Time of Use Gas Tariffs
Question 18:
What are the opportunities and risks for consumers, and for retail competition, if the
development of TOU tariffs in gas is left to the market – in the context of a mandated
migration to TOU for electricity customers?
The positive migration of electricity to ToU creates a climate of understanding for Gas
customers around price variability and time-based pricing. In that context, introduction
of Gas ToU occurs in a positive climate and represents opportunities for consumers to
reduce gas costs also. It also creates an opportunity for suppliers to innovate in the Gas
market, to reduce overall usage and better manage peak demand within day and within
season.
The risk is that a negative migration to electricity (through inflexibility or overregulation) may lead to inertia or resistance to Gas ToU also and a double negative
consumer reaction for suppliers to manage.
Wholesale Market
Question 19:
What are the opportunities and risks for consumers, and for market participants,
associated with making charges for wholesale gas and network usage more dependent
on when gas is consumed by household and smaller business customers?

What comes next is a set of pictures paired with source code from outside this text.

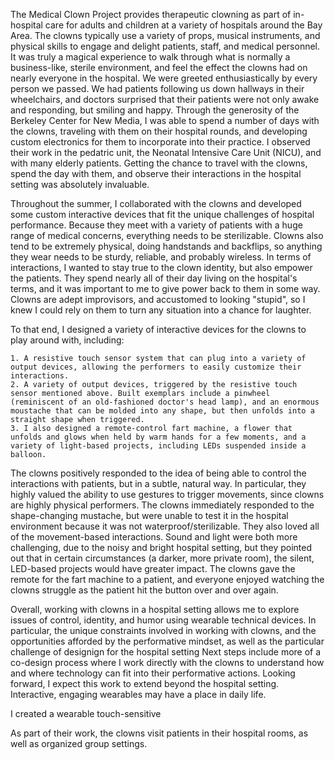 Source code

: The Medical Clown Project provides therapeutic clowning as part of in-hospital care for adults and children at a variety of hospitals around the Bay Area. The clowns typically use a variety of props, musical instruments, and physical skills to engage and delight patients, staff, and medical personnel. It was truly a magical experience to walk through what is normally a business-like, sterile environment, and feel the effect the clowns had on nearly everyone in the hospital. We were greeted enthusiastically by every person we passed. We had patients following us down hallways in their wheelchairs, and doctors surprised that their patients were not only awake and responding, but smiling and happy.  Through the generosity of the Berkeley Center for New Media, I was able to spend a number of days with the clowns, traveling with them on their hospital rounds, and developing custom electronics for them to incorporate into their practice. I observed their work in the pedatric unit, the Neonatal Intensive Care Unit (NICU), and with many elderly patients. Getting the chance to travel with the clowns, spend the day with them, and observe their interactions in the hospital setting was absolutely invaluable.

Throughout the summer, I collaborated with the clowns and developed some custom interactive devices that fit the unique challenges of hospital performance. Because they meet with a variety of patients with a huge range of medical concerns, everything needs to be sterilizable. Clowns also tend to be extremely physical, doing handstands and backflips, so anything they wear needs to be sturdy, reliable, and probably wireless. In terms of interactions, I wanted to stay true to the clown identity, but also empower the patients. They spend nearly all of their day living on the hospital's terms, and it was important to me to give power back to them in some way. Clowns are adept improvisors, and accustomed to looking "stupid", so I knew I could rely on them to turn any situation into a chance for laughter.

To that end, I designed a variety of interactive devices for the clowns to play around with, including:

	1. A resistive touch sensor system that can plug into a variety of output devices, allowing the performers to easily customize their interactions. 
	2. A variety of output devices, triggered by the resistive touch sensor mentioned above. Built exemplars include a pinwheel (reminiscent of an old-fashioned doctor's head lamp), and an enormous moustache that can be molded into any shape, but then unfolds into a straight shape when triggered.
	3. I also designed a remote-control fart machine, a flower that unfolds and glows when held by warm hands for a few moments, and a variety of light-based projects, including LEDs suspended inside a balloon. 

The clowns positively responded to the idea of being able to control the interactions with patients, but in a subtle, natural way. In particular, they highly valued the ability to use gestures to trigger movements, since clowns are highly physical performers. The clowns immediately responded to the shape-changing mustache, but were unable to test it in the hospital environment because it was not waterproof/sterilizable. They also loved all of the movement-based interactions. Sound and light were both more challenging, due to the noisy and bright hospital setting, but they pointed out that in certain circumstances (a darker, more private room), the silent, LED-based projects would have greater impact. The clowns gave the remote for the fart machine to a patient, and everyone enjoyed watching the clowns struggle as the patient hit the button over and over again.

Overall, working with clowns in a hospital setting allows me to explore issues of control, identity, and humor using wearable technical devices. In particular, the unique constraints involved in working with clowns, and the opportunities afforded by the performative mindset, as well as the particular challenge of designign for the hospital setting Next steps include more of a co-design process where I work directly with the clowns to understand how and where technology can fit into their performative actions.  Looking forward, I expect this work to extend beyond the hospital setting. Interactive, engaging wearables may have a place in daily life.

I created a wearable touch-sensitive 




 As part of their work, the clowns visit patients in their hospital rooms, as well as organized group settings.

The opportunity is similar to electricity. It allows shippers and consumers (with
discretionary use) to make sensible, cost based decisions on how to manage, consume
and distribute that discretionary energy usage within day and within season.
Conclusion
Question 20:
Do you have any additional comments?
Consumers repeatedly inform us that changes only occur where substantial cost
benefits are perceived. Consumers have a poor understanding of kilowatts of power or
cubic meters of gas. Noticeable and consistent reductions in cost coupled with a
personal ability to influence cost reduction will drive changes that benefit the
programme’s goals. This view was articulated during the Smart trials, is re-enforced in
consumer engagement with suppliers and was amplified in consumer engagement
during the Time of Use design phase.